Professional truck drivers are no strangers to 70 hour workweeks. It is a part of the job that is accepted by all truckers and eventually, one becomes accustomed to receiving only 3-5 hours of actual sleep per day. That one day per week when a truck driver can finally shut down and catch up on much needed rest is long awaited for by all drivers. This one aspect of trucking is the major cause as to why so many who enter trucking as a career will fail. If you are planning for a 9 to 5 job . . . then trucking is not for you.
Whether it be local driving, regional or long haul trucking, the workweek for truckers are long and the truck is always calling you. With 60 and 70 hour workweeks, why are truckers not given overtime pay? According to the most recent study in 2008, median hourly wages of tractor-trailer drivers were $17.92 with the middle 50% earning between $14.21 and $22.56. The lowest 10% earned less than $11.63, and the highest 10% earned more than $27.07 per hour. An overall average hourly wage for truckers is difficult to determine due to the fact that geographical location must be considered. Using an average pay of .32 cents per mile at 2500 miles per week, how would this compare to drivers being paid hourly with overtime pay included?

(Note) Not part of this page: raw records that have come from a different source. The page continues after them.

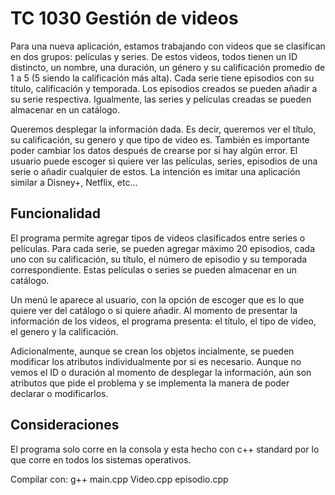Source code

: # TC 1030 Gestión de videos

Para una nueva aplicación, estamos trabajando con videos que se clasifican en dos grupos: películas y series. De estos videos, todos tienen un ID distincto, un nombre, una duración, un género y su calificación promedio de 1 a 5 (5 siendo la calificación más alta).  Cada serie tiene episodios con su título, calificación y temporada. Los episodios creados se pueden añadir a su serie respectiva. Igualmente, las series y películas creadas se pueden almacenar en un catálogo. 

Queremos desplegar la información dada. Es decir, queremos ver el título, su calificación, su genero y que tipo de video es. También es importante poder cambiar los datos después de crearse por si hay algún error. El usuario puede escoger si quiere ver las películas, series, episodios de una serie o añadir cualquier de estos. La intención es imitar una aplicación similar a Disney+, Netflix, etc...

## Funcionalidad
El programa permite agregar tipos de videos clasificados entre series o películas. Para cada serie, se pueden agregar máximo 20 episodios, cada uno con su calificación, su título, el número de episodio y su temporada correspondiente. Estas películas o series se pueden almacenar en un catálogo. 

Un menú le aparece al usuario, con la opción de escoger que es lo que quiere ver del catálogo o si quiere añadir. Al momento de presentar la información de los videos, el programa presenta: el título, el tipo de video, el genero y la calificación.

Adicionalmente, aunque se crean los objetos incialmente, se pueden modificar los atributos individualmente por si es necesario. Aunque no vemos el ID o duración al momento de desplegar la información, aún son atributos que pide el problema y se implementa la manera de poder declarar o modificarlos. 

## Consideraciones
El programa solo corre en la consola y esta hecho con c++ standard por lo que corre en todos los sistemas operativos.

Compilar con: g++ main.cpp Video.cpp episodio.cpp
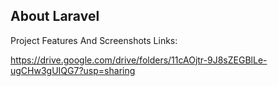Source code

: ## About Laravel
Project Features And Screenshots Links:

https://drive.google.com/drive/folders/11cAOjtr-9J8sZEGBlLe-ugCHw3gUIQG7?usp=sharing

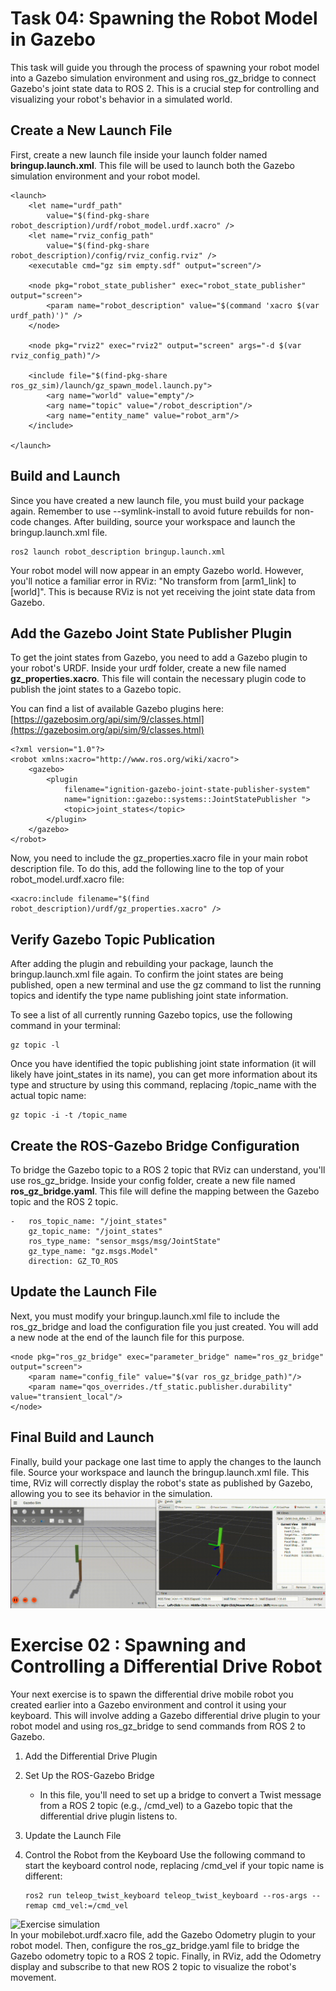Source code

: Task 04: Spawning the Robot Model in Gazebo
===========================================
This task will guide you through the process of spawning your robot model into a Gazebo simulation environment and using ros_gz_bridge to connect Gazebo's joint state data to ROS 2. This is a crucial step for controlling and visualizing your robot's behavior in a simulated world.

Create a New Launch File
------------------------
First, create a new launch file inside your launch folder named **bringup.launch.xml**. This file will be used to launch both the Gazebo simulation environment and your robot model.

    <launch>
        <let name="urdf_path" 
            value="$(find-pkg-share robot_description)/urdf/robot_model.urdf.xacro" />
        <let name="rviz_config_path" 
            value="$(find-pkg-share robot_description)/config/rviz_config.rviz" />
        <executable cmd="gz sim empty.sdf" output="screen"/>
    
        <node pkg="robot_state_publisher" exec="robot_state_publisher" output="screen">
            <param name="robot_description" value="$(command 'xacro $(var urdf_path)')" />
        </node>
        
        <node pkg="rviz2" exec="rviz2" output="screen" args="-d $(var rviz_config_path)"/>
        
        <include file="$(find-pkg-share ros_gz_sim)/launch/gz_spawn_model.launch.py">
            <arg name="world" value="empty"/>
            <arg name="topic" value="/robot_description"/>
            <arg name="entity_name" value="robot_arm"/>
        </include>
        
    </launch>

Build and Launch
----------------
Since you have created a new launch file, you must build your package again. Remember to use --symlink-install to avoid future rebuilds for non-code changes. After building, source your workspace and launch the bringup.launch.xml file.

    ros2 launch robot_description bringup.launch.xml

Your robot model will now appear in an empty Gazebo world. However, you'll notice a familiar error in RViz: "No transform from [arm1_link] to [world]". This is because RViz is not yet receiving the joint state data from Gazebo.

Add the Gazebo Joint State Publisher Plugin
-------------------------------------------
To get the joint states from Gazebo, you need to add a Gazebo plugin to your robot's URDF. Inside your urdf folder, create a new file named **gz_properties.xacro**. This file will contain the necessary plugin code to publish the joint states to a Gazebo topic.

You can find a list of available Gazebo plugins here: [https://gazebosim.org/api/sim/9/classes.html](https://gazebosim.org/api/sim/9/classes.html)

    <?xml version="1.0"?>
    <robot xmlns:xacro="http://www.ros.org/wiki/xacro">
        <gazebo>
            <plugin
                filename="ignition-gazebo-joint-state-publisher-system" 
                name="ignition::gazebo::systems::JointStatePublisher ">
                <topic>joint_states</topic>
            </plugin>
        </gazebo>  
    </robot>

Now, you need to include the gz_properties.xacro file in your main robot description file. To do this, add the following line to the top of your robot_model.urdf.xacro file:

    <xacro:include filename="$(find robot_description)/urdf/gz_properties.xacro" />

Verify Gazebo Topic Publication
-------------------------------
After adding the plugin and rebuilding your package, launch the bringup.launch.xml file again. To confirm the joint states are being published, open a new terminal and use the gz command to list the running topics and identify the type name publishing joint state information.

To see a list of all currently running Gazebo topics, use the following command in your terminal:

    gz topic -l
Once you have identified the topic publishing joint state information (it will likely have joint_states in its name), you can get more information about its type and structure by using this command, replacing /topic_name with the actual topic name:
    
    gz topic -i -t /topic_name

Create the ROS-Gazebo Bridge Configuration
------------------------------------------
To bridge the Gazebo topic to a ROS 2 topic that RViz can understand, you'll use ros_gz_bridge. Inside your config folder, create a new file named **ros_gz_bridge.yaml**. This file will define the mapping between the Gazebo topic and the ROS 2 topic.

    -   ros_topic_name: "/joint_states"
        gz_topic_name: "/joint_states"
        ros_type_name: "sensor_msgs/msg/JointState"
        gz_type_name: "gz.msgs.Model"
        direction: GZ_TO_ROS
Update the Launch File
----------------------
Next, you must modify your bringup.launch.xml file to include the ros_gz_bridge and load the configuration file you just created. You will add a new node at the end of the launch file for this purpose.

    <node pkg="ros_gz_bridge" exec="parameter_bridge" name="ros_gz_bridge" output="screen">
        <param name="config_file" value="$(var ros_gz_bridge_path)"/>
        <param name="qos_overrides./tf_static.publisher.durability" value="transient_local"/>
    </node>
Final Build and Launch
----------------------
Finally, build your package one last time to apply the changes to the launch file. Source your workspace and launch the bringup.launch.xml file. This time, RViz will correctly display the robot's state as published by Gazebo, allowing you to see its behavior in the simulation.
![end simulation](images/simulation.gif)

Exercise 02 : Spawning and Controlling a Differential Drive Robot
=================================================================
Your next exercise is to spawn the differential drive mobile robot you created earlier into a Gazebo environment and control it using your keyboard. This will involve adding a Gazebo differential drive plugin to your robot model and using ros_gz_bridge to send commands from ROS 2 to Gazebo.

1. Add the Differential Drive Plugin
2. Set Up the ROS-Gazebo Bridge
    - In this file, you'll need to set up a bridge to convert a Twist message from a ROS 2 topic (e.g., /cmd_vel) to a Gazebo topic that the differential drive plugin listens to.
3. Update the Launch File
4. Control the Robot from the Keyboard
    Use the following command to start the keyboard control node, replacing /cmd_vel if your topic name is different:

       ros2 run teleop_twist_keyboard teleop_twist_keyboard --ros-args --remap cmd_vel:=/cmd_vel
![Exercise simulation](images/final_task.gif)  
In your mobilebot.urdf.xacro file, add the Gazebo Odometry plugin to your robot model. Then, configure the ros_gz_bridge.yaml file to bridge the Gazebo odometry topic to a ROS 2 topic. Finally, in RViz, add the Odometry display and subscribe to that new ROS 2 topic to visualize the robot's movement.
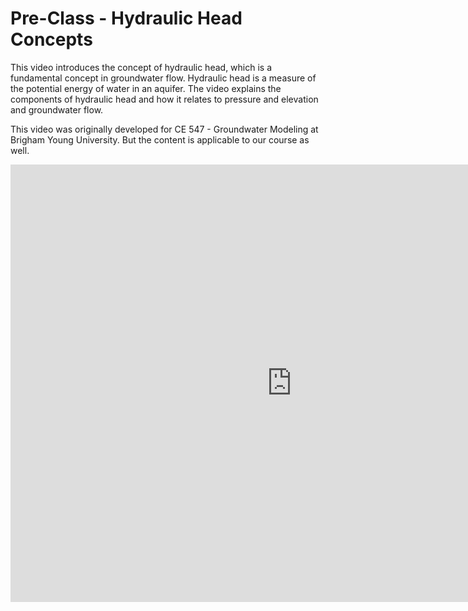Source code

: # Pre-Class - Hydraulic Head Concepts

This video introduces the concept of hydraulic head, which is a fundamental concept in groundwater flow. Hydraulic 
head is a measure of the potential energy of water in an aquifer. The video explains the components of hydraulic 
head and how it relates to pressure and elevation and groundwater flow.

This video was originally developed for CE 547 - Groundwater Modeling at Brigham Young University. But the 
content is applicable to our 
course as well.

<iframe width="900" height="700" src="https://www.youtube.com/embed/vK0epuRbSaA?si=EDHYgR_rnpEdCzqU" title="YouTube 
video player" frameborder="0" allow="accelerometer; autoplay; clipboard-write; encrypted-media; gyroscope; picture-in-picture; web-share" referrerpolicy="strict-origin-when-cross-origin" allowfullscreen></iframe>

Running under the straight CPM rate, a driver would earn $800 per week gross. Setting an average hourly rate of only $12.00 per hour, a driver would earn $1,020 gross in a 70 hour workweek. Using the above median wage of $17.92 per hour, a driver working 70 hour weeks, would pull in $1,523.20 gross per week. The Fair Labor Standards Act (FLSA) requires employers to pay most employees the statutory overtime rate of 1 ½ times regular wages for hours worked in excess of 40 in a single workweek. So why does this not apply to truck drivers? For the answer, we have to look at the Motor Carrier Exemption under the FLSA. Yes, wouldn’t you know that there is an exemption for truckers?
Section 213(b)(1) of the FLSA provides that overtime requirements do not apply to “any employee with respect to whom the Secretary of Transportation has power to establish qualifications and maximum hours.” Therefore, employees who are subject to the authority of the Secretary of Transportation qualify for the exemption, and includes employees of a “motor carrier” and, under some circumstances, a “motor private carrier.” However, there seems to be a discrepancy.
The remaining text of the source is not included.